At the same time, there's not anywhere to hunker down or hide. Every angle is exposed by at least two routes, and the same doorways that block line-of-sight are also lethal bottlenecks that manufacture multi-kills like nothing I've ever seen. Don't get me wrong, this is still a map where you'll sometimes respawn and immediately die—chalk that up to a combination of BLOPS 6's generally poor spawns and small map realities—but it's remarkably rare for a map that takes maybe three seconds to sprint across.

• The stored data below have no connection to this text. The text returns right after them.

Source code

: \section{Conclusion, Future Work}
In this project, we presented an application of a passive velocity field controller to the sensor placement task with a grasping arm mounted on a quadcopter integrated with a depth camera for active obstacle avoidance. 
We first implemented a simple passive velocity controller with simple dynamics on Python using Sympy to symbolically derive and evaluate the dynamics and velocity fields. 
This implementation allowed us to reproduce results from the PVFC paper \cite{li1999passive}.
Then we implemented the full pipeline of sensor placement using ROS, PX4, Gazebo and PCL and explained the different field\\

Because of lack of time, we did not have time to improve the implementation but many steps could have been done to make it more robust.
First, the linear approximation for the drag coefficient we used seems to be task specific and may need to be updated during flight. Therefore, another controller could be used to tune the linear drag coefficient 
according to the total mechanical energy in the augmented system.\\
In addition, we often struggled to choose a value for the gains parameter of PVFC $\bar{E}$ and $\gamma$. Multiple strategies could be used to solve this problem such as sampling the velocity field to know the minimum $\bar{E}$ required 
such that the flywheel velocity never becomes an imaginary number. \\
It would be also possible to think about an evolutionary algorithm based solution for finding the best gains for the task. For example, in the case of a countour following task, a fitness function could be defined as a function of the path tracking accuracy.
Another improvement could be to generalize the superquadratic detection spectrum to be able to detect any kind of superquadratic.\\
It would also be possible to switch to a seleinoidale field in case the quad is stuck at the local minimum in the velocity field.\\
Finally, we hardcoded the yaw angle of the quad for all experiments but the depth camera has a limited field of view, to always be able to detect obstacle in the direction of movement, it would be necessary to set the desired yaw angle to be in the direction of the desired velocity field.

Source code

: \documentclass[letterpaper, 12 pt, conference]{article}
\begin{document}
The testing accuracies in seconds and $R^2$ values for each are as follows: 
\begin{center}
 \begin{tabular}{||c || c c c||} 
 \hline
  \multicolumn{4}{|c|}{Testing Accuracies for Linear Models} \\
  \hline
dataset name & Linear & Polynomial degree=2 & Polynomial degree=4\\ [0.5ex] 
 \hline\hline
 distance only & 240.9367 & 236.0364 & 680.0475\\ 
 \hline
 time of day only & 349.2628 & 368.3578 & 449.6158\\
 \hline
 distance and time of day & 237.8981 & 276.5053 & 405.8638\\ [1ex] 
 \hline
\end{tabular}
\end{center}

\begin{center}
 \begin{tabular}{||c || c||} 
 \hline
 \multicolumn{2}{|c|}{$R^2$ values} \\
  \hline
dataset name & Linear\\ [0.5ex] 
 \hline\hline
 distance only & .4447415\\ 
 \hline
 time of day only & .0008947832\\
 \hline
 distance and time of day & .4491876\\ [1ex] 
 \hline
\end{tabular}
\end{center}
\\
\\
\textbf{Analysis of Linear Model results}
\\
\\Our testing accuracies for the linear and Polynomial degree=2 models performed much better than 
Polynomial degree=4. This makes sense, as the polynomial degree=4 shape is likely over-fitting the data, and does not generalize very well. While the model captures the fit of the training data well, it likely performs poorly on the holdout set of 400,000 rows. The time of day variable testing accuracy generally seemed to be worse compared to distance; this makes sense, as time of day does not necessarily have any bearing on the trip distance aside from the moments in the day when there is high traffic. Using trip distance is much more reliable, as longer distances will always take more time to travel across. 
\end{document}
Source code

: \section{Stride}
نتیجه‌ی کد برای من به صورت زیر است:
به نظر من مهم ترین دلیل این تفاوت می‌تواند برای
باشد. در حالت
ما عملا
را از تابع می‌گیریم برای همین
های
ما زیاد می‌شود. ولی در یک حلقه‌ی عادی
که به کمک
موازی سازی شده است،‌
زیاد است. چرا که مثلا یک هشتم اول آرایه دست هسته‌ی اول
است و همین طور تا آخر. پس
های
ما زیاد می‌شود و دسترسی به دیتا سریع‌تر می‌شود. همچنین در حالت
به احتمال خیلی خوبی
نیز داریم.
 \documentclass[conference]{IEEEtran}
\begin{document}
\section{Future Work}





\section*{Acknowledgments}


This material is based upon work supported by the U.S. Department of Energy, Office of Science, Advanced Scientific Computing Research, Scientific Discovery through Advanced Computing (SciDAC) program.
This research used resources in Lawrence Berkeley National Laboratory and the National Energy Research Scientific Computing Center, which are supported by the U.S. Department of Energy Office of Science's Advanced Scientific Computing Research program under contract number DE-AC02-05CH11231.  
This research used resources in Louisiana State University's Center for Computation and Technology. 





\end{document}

The single best thing that Stakeout does is give me options. No matter where I go in Shipment, I'm always a part of the central meat grinder. In Stakeout, the loop of hallways is a constant meat grinder, but there are also cool side paths that let me momentarily circumvent the chaos. There's this really neat open terrace at the center of the map that you'd think would see constant traffic, but you have to shuffle through a bedroom on either side to get to it, and once you're there, you have to shimmy along roof shingles to avoid a death pit. On the extreme edges of the map are mirrored balconies that form a competitive crossfire, and hidden in the ventricles of the south hall is a crouch-height ventilation shaft that connects two rooms.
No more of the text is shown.